Cette question, déplacée au JT de 20 heures, a provoqué un malaise palpable.

  • La réplique magistrale : Marion Cotillard, avec une dignité et un sang-froid exemplaires, a coupé court à l’intrusion dans sa vie privée en rétorquant sobrement : « Merci, ça va. Et vous, vous allez bien ? ». Par cette question renvoyée, elle a su brillamment désamorcer la situation et rappeler involontairement à la journaliste les limites éthiques du genre. Elle a été, à mes yeux et aux yeux de nombreux observateurs, exceptionnelle dans sa gestion de cette « bourde » intrusive.
  • Le manquement éthique : Pour beaucoup d’internautes et de confrères, interroger une artiste sur son divorce au JT de 20 heures, un rendez-vous d’information sérieux, relève du journalisme people et du voyeurisme, et non de l’information. C’est un mélange des genres dangereux qui met en évidence une confusion entre l’information factuelle et le divertissement superficiel.

Les bourdes factuelles : confondre l’inacceptable




Cette dérive s’ajoute à des erreurs de fond qui érodent la confiance :

  • La confusion morbide : Que penser de la confusion entre l’assassinat de Samuel Paty et celui de Dominique Bernard, deux professeurs victimes d’attaques terroristes. Devant des millions de téléspectateurs, Léa Salamé a attribué à Dominique Bernard des circonstances (avoir montré des caricatures de Charlie Hebdo) qui concernaient Samuel Paty.
  • L’erreur politique : On se souvient également de la confusion entre l’ancien ministre Claude Guéant et l’ancien conseiller Henri Guaino, démontrant un manque de préparation ou de concentration.
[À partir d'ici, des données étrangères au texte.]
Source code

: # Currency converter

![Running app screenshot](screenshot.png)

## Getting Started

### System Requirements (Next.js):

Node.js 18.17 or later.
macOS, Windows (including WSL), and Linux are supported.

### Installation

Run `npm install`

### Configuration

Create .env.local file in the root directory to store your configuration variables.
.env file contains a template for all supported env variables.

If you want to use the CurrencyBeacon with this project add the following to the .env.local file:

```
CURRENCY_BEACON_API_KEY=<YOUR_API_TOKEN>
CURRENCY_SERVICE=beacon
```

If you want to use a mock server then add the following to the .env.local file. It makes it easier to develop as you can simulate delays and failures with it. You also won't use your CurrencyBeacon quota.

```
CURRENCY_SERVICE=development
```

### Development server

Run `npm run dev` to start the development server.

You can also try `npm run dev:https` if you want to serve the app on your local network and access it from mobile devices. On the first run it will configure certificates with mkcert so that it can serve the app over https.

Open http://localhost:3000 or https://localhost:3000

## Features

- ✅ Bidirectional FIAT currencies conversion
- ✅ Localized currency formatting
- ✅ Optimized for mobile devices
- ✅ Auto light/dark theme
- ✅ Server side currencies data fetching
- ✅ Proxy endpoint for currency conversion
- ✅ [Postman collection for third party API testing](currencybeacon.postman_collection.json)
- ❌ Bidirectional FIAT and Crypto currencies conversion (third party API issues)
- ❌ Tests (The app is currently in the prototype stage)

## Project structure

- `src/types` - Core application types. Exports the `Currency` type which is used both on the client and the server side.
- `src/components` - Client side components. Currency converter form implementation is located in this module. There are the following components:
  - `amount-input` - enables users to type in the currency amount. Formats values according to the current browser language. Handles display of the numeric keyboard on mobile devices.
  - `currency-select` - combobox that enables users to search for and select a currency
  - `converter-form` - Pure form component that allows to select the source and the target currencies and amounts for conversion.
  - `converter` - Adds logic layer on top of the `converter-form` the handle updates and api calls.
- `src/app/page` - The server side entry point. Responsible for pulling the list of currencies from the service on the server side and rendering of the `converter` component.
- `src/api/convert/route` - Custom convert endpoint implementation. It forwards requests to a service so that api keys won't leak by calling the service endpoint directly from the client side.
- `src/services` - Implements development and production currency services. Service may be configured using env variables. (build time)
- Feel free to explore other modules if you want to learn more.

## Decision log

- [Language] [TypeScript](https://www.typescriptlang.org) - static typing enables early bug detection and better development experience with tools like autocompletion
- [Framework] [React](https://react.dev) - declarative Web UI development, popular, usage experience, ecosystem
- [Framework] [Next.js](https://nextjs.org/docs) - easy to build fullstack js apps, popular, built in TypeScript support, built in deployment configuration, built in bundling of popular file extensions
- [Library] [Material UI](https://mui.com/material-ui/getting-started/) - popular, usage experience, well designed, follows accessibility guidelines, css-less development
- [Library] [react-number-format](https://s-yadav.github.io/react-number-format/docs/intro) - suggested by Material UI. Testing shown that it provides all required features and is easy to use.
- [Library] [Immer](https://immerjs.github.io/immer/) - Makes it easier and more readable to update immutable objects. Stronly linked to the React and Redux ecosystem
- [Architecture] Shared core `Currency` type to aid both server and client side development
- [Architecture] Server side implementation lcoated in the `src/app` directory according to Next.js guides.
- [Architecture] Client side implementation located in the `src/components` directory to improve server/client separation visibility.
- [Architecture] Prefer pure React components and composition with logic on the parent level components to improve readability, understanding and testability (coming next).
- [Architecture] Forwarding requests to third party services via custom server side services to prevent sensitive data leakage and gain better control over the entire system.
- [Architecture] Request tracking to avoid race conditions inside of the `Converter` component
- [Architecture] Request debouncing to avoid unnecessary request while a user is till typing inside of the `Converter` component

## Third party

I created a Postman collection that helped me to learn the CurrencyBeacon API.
Ces gaffes, médiatisées et largement commentées, érodent la confiance du public dans un média de service public déjà souvent remis en question sur son objectivité et sa neutralité.

Le spectre du « piston » : L’éthique du vrai journaliste

Derrière ces erreurs, le débat sur le piston et l’accès aux postes clés revient avec insistance.




Léa Salamé est régulièrement visée par des accusations de bénéficier d’une forme d’ascenseur social médiatique. Ces critiques se nourrissent des erreurs commises à l’antenne :

  • L’exigence de la profession : Un vrai journaliste n’est pas pistonné, ou du moins, n’a pas besoin de l’être. Sa seule légitimité doit être son travail acharné, son éthique inébranlable et sa capacité à vérifier l’information à la source (le fact-checking). Le journalisme est un métier d’humilité face aux faits.

Le Credo : Même si l’erreur est humaine, être journaliste, c’est s’assurer que chaque mot, chaque nom, chaque date est irréprochable. C’est une responsabilité qui dépasse la simple notoriété médiatique. Le journalisme se doit d’être une forteresse de rigueur contre l’à-peu-près, la rumeur et l’intrusion facile.

Conclusion : seule la rigueur mérite la place

Les erreurs et les dérives de Léa Salamé au JT, qu’elles soient factuelles ou éthiques (comme avec Marion Cotillard), sont le symptôme d’une exigence de rigueur qui doit être absolue dans l’information de masse.

Le public attend des journalistes de première importance une compétence sans faille. Le succès, la longévité et le respect dans ce métier ne s’obtiennent pas par l’entregent, mais par la preuve quotidienne et incontestable de la précision, de l’indépendance et du professionnalisme. C’est cette intégrité, cette rigueur anti-piston, qui est la seule véritable boussole du journalisme.